I visited the community of these paupers, consisting in this small parish of only thirty men, women, and children, in one large room. Among them were some disgusting-looking idiots, a class of objects who seem to be the constant nuisance of every poor-house.[4] How painful it must be to honest poverty to be brought into contact with such wretched creatures, who are often vicious, and, in their tricks and habits, always offensive and dirty. Surely, for the sake of these degraded specimens of our kind, as well as out of respect to the parish-poor, who have no choice but to live with them, every county ought to be provided with a special Asylum for idiots; whose purpose should be to smoothen their passage through life, and to render it as little noisome to others, and to one another, as possible.

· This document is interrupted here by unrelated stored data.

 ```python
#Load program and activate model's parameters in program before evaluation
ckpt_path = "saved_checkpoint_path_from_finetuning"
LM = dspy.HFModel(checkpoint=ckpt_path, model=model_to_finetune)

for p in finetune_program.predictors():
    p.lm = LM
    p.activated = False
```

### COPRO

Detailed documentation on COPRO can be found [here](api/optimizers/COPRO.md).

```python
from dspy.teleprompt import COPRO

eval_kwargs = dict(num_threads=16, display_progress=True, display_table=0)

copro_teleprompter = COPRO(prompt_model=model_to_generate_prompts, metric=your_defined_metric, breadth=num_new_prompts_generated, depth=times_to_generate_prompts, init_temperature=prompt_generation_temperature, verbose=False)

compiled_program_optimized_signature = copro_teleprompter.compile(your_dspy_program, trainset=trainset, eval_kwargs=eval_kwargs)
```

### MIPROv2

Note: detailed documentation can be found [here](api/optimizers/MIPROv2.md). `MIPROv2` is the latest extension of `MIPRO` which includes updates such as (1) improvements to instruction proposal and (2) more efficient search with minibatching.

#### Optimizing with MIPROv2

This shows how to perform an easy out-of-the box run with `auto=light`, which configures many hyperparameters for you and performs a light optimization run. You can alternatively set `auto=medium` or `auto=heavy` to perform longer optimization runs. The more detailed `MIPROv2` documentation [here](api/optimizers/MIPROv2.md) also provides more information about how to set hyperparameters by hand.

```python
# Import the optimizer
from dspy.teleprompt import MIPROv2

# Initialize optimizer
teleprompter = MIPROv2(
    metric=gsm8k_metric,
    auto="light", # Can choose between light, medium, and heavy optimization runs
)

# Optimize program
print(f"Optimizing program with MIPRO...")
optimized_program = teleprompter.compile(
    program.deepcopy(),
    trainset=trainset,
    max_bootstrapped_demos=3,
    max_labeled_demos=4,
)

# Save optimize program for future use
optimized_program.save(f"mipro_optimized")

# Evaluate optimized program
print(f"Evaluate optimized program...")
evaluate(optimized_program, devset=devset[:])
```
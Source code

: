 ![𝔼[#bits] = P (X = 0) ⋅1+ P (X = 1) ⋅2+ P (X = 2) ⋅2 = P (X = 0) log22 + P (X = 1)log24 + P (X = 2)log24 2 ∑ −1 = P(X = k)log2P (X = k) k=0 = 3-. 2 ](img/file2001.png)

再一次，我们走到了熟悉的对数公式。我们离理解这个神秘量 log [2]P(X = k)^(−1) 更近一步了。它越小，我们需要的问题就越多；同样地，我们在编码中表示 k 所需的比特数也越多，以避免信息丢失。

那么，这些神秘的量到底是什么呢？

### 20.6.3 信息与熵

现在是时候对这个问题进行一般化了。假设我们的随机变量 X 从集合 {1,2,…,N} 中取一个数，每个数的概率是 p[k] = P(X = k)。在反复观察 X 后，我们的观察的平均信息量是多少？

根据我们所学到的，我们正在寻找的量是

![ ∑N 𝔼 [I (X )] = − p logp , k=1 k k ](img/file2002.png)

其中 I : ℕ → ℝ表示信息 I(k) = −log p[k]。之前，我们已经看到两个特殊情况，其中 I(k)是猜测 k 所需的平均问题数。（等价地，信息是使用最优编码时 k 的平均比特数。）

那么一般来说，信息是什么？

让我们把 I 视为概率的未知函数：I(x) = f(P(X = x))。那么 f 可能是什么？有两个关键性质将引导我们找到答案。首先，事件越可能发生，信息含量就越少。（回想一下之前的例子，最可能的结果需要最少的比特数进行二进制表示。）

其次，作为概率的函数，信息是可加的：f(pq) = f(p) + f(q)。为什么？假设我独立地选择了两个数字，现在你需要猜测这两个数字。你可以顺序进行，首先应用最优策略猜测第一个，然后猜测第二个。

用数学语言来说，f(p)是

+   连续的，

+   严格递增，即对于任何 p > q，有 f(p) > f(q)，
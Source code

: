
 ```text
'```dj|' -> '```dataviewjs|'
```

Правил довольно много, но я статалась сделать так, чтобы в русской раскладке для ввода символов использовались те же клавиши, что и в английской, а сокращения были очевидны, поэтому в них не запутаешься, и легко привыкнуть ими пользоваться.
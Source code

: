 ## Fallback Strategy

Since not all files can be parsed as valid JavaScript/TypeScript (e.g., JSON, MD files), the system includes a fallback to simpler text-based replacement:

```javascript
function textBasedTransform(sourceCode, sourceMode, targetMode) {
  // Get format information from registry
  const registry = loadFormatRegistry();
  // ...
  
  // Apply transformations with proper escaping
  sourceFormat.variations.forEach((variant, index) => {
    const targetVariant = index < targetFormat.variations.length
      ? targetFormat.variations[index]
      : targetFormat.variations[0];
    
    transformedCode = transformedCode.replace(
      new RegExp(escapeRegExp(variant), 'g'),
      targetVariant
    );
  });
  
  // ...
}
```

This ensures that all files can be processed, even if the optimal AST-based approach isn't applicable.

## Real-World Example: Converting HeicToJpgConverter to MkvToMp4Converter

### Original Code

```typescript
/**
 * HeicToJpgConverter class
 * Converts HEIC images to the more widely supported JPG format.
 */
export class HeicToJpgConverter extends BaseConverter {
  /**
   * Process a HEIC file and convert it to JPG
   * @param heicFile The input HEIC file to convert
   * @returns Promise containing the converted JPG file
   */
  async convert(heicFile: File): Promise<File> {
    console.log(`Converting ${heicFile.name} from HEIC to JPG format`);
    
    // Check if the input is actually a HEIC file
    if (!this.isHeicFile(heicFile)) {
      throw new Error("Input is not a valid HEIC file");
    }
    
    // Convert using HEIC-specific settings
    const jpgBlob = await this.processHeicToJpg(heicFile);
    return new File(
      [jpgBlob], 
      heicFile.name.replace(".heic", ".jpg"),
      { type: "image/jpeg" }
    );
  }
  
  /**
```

On leaving this poor-house, I crossed Barnes Common in a north-eastern direction, with a view to visit at Barnes-Elms the former residence of Jacob Tonson, the bookseller, and once the place of meeting of the famous Kit-Cat Club.

On this Common, nature still appeared to be in a primeval and unfinished state. The entire Flat from the high ground to the Thames, is evidently a mere freshwater formation, of comparatively modern date, created out of the rocky ruins which the rains, in a series of ages, have washed from the high grounds, and further augmented by the decay of local vegetation. The adjacent high lands, being elevated above the action of the fresh water, were no doubt marine formations, created by the flowing of the sea during the four thousand years when the earth was last in its perihelion during our summer months; which was between twelve and seven thousand years since. The Flat or fresh-water formation, on which I was walking, still only approaches its completion; and the desiccated soil has not yet fully defined the boundaries of the river. At spring-tides, particularly when the line of the moon’s apsides coincides with the syzygies, or when the ascending node is in the vernal equinox, or after heavy rains, the river still overflows its banks, and indicates its originally extended scite under ordinary circumstances.

The state of transition also appears in marshes, bogs, and ponds, which, but for the interference of man, would many ages ago have been filled up with decayed forests and the remains of undisturbed vegetation. Rivers thus become agents of the NEVER-CEASING CREATION, and a means of giving greater equality to the face of the land. The sea, as it retired, either abruptly from some situations, or gradually from others, left dry land, consisting of downs and swelling hills, disposed in all the variety which would be consequential on a succession of floods and ebbs during several thousand years. These downs, acted upon by rain, were mechanically, or in solution, carried off by the water to the lowest levels, the elevations being thereby depressed, and the valleys proportionally raised. The low lands became of course the channels through which the rains returned to the sea, and the successive deposits on their sides, hardened by the wind and sun, have in five or six thousand years created such tracts of alluvial soil, as those which now present themselves in contiguity with most rivers. The soil, thus assembled and compounded, is similar in its nature to the rocks and hills whence it was washed; but, having been so pulverized and so divided by solution, it forms the finest medium for the secretion of all vegetable principles, and hence the banks of rivers are the favourite residences of man. Should the channel constantly narrow itself more and more, till it becomes choaked in its course, or at its outlet, then, for a time, lakes would be formed, which in like manner would narrow themselves and disappear. New channels would then be formed, or the rain would so diffuse itself over the surface, that the fall and the evaporation would balance each other.